### Source texts of formatted documents
= = = = =

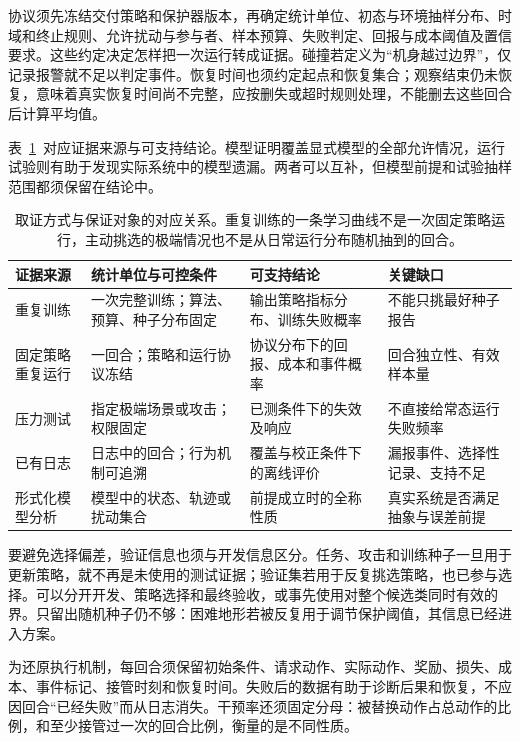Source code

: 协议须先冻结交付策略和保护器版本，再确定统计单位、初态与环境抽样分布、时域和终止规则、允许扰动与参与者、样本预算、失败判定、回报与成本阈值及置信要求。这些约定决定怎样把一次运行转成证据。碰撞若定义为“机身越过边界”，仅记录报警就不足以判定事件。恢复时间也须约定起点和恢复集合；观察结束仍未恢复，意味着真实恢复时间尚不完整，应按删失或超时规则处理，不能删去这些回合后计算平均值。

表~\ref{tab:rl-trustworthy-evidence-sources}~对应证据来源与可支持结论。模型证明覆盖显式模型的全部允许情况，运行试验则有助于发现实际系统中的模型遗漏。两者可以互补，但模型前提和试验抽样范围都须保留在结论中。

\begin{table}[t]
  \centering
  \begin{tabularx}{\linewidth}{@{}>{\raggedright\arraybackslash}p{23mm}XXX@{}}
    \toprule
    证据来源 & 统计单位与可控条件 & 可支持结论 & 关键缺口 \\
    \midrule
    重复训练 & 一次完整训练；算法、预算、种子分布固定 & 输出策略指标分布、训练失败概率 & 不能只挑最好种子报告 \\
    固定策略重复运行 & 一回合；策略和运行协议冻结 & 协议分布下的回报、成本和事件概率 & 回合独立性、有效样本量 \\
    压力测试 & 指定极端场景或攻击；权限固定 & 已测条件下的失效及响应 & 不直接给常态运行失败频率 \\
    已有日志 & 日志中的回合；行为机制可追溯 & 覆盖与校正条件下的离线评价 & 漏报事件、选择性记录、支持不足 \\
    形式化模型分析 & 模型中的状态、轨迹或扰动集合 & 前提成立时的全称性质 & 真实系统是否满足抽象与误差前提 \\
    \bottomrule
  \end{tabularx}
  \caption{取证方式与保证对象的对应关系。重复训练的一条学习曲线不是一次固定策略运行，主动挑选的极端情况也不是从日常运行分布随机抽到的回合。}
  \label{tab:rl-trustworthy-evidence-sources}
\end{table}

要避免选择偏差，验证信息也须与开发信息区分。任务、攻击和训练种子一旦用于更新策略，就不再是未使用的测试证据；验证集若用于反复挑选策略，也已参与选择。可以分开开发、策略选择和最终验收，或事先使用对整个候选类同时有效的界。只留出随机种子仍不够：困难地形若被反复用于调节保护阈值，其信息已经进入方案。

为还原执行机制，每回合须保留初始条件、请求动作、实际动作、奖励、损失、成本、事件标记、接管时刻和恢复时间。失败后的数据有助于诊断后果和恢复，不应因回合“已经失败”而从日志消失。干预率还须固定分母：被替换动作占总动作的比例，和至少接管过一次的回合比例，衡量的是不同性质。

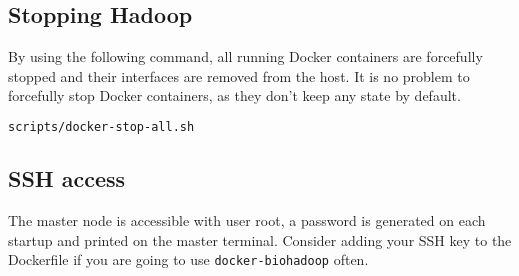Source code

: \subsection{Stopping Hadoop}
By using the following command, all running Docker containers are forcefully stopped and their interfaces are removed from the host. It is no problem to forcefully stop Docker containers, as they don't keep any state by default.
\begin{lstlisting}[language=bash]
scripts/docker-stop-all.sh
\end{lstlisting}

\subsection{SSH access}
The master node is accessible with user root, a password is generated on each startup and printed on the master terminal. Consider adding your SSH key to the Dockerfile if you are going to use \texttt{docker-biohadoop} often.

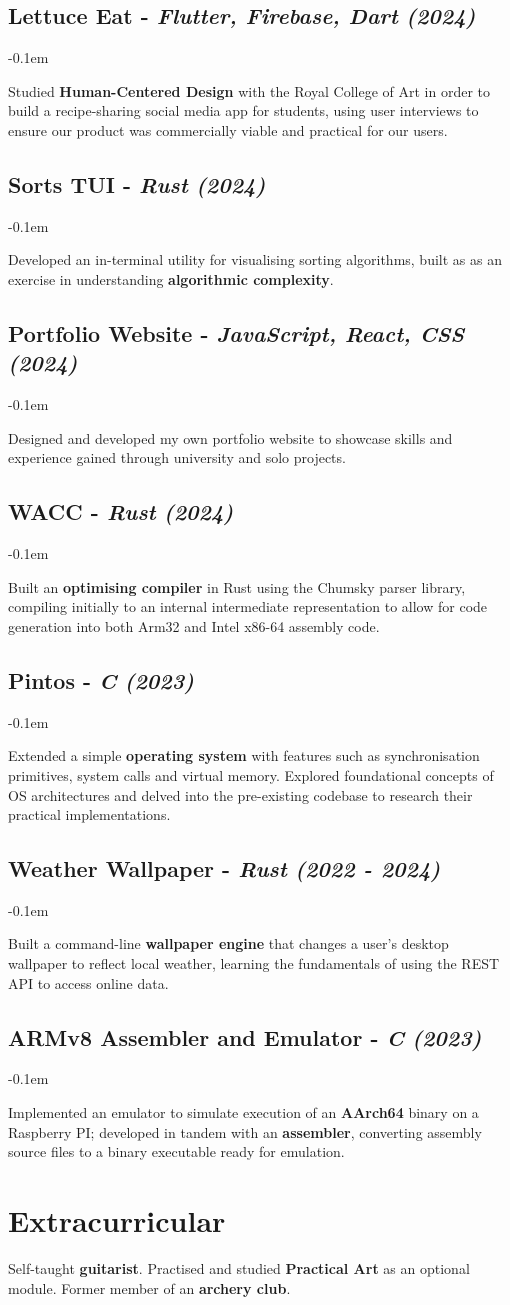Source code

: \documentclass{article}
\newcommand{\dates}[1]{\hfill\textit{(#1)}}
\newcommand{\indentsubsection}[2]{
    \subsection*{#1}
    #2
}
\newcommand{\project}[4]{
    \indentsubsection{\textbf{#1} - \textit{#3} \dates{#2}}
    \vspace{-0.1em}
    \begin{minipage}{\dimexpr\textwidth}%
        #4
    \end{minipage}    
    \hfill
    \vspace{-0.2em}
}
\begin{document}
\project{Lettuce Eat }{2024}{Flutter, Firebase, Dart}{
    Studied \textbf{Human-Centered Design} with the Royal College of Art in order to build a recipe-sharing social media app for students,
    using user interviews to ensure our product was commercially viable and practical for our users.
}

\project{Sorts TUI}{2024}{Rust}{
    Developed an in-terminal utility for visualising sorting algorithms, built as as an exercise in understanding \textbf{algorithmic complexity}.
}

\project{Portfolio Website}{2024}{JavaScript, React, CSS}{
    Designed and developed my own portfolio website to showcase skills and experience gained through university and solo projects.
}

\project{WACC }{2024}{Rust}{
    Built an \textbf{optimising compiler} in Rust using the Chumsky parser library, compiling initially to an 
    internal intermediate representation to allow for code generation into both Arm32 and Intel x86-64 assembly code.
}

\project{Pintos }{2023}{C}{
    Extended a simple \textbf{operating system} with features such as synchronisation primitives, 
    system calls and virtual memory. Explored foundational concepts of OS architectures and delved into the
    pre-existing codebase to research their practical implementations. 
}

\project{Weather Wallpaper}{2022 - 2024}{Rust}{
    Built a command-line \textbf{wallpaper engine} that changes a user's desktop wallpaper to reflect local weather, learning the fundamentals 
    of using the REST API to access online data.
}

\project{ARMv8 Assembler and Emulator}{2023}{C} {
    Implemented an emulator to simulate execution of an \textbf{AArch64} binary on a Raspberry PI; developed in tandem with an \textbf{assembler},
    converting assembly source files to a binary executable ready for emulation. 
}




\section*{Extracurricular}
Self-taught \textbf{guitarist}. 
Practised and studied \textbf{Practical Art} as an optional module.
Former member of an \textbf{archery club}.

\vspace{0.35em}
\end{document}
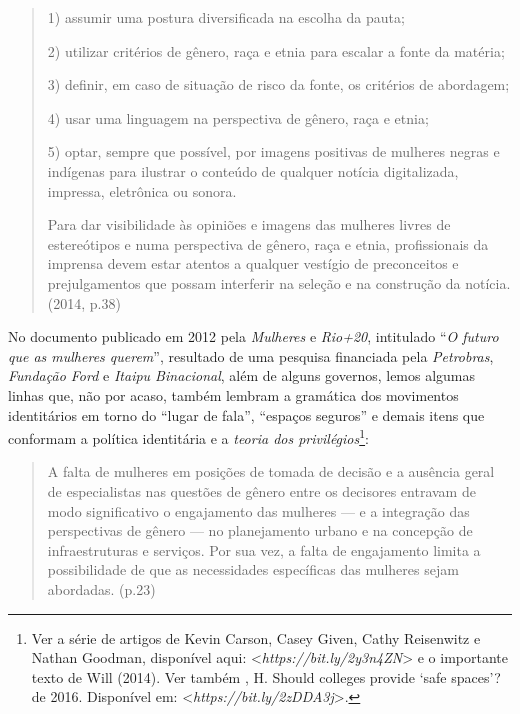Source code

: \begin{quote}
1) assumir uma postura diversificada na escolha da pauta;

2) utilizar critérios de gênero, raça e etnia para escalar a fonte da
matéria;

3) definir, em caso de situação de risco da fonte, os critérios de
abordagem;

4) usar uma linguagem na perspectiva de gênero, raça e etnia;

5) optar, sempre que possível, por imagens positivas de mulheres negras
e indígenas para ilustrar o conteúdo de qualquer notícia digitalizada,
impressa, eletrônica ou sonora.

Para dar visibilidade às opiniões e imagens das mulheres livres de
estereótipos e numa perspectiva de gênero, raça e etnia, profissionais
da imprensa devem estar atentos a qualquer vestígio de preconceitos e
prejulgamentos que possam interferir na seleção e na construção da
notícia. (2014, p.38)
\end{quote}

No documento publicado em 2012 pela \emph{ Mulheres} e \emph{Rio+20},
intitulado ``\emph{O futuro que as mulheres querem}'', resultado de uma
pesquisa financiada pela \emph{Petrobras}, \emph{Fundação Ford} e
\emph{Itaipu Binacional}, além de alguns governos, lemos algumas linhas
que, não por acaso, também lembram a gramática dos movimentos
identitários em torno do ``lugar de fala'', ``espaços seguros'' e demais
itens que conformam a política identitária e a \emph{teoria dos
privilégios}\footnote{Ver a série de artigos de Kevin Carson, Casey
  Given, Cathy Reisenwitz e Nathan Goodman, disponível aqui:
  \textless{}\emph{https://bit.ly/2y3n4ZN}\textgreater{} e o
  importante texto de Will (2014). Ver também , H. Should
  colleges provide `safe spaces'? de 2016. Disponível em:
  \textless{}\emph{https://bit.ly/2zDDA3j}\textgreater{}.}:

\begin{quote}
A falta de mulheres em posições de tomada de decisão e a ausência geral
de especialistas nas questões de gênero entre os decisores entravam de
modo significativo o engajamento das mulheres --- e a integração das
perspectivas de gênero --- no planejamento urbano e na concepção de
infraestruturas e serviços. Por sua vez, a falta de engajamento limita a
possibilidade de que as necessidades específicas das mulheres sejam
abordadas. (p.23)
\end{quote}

= = = = =

After locating the line with "A falta de mulheres" in the records above, please set down that line and all later ones exactly, and no other line.

A falta de mulheres em posições de tomada de decisão e a ausência geral
de especialistas nas questões de gênero entre os decisores entravam de
modo significativo o engajamento das mulheres --- e a integração das
perspectivas de gênero --- no planejamento urbano e na concepção de
infraestruturas e serviços. Por sua vez, a falta de engajamento limita a
possibilidade de que as necessidades específicas das mulheres sejam
abordadas. (p.23)
\end{quote}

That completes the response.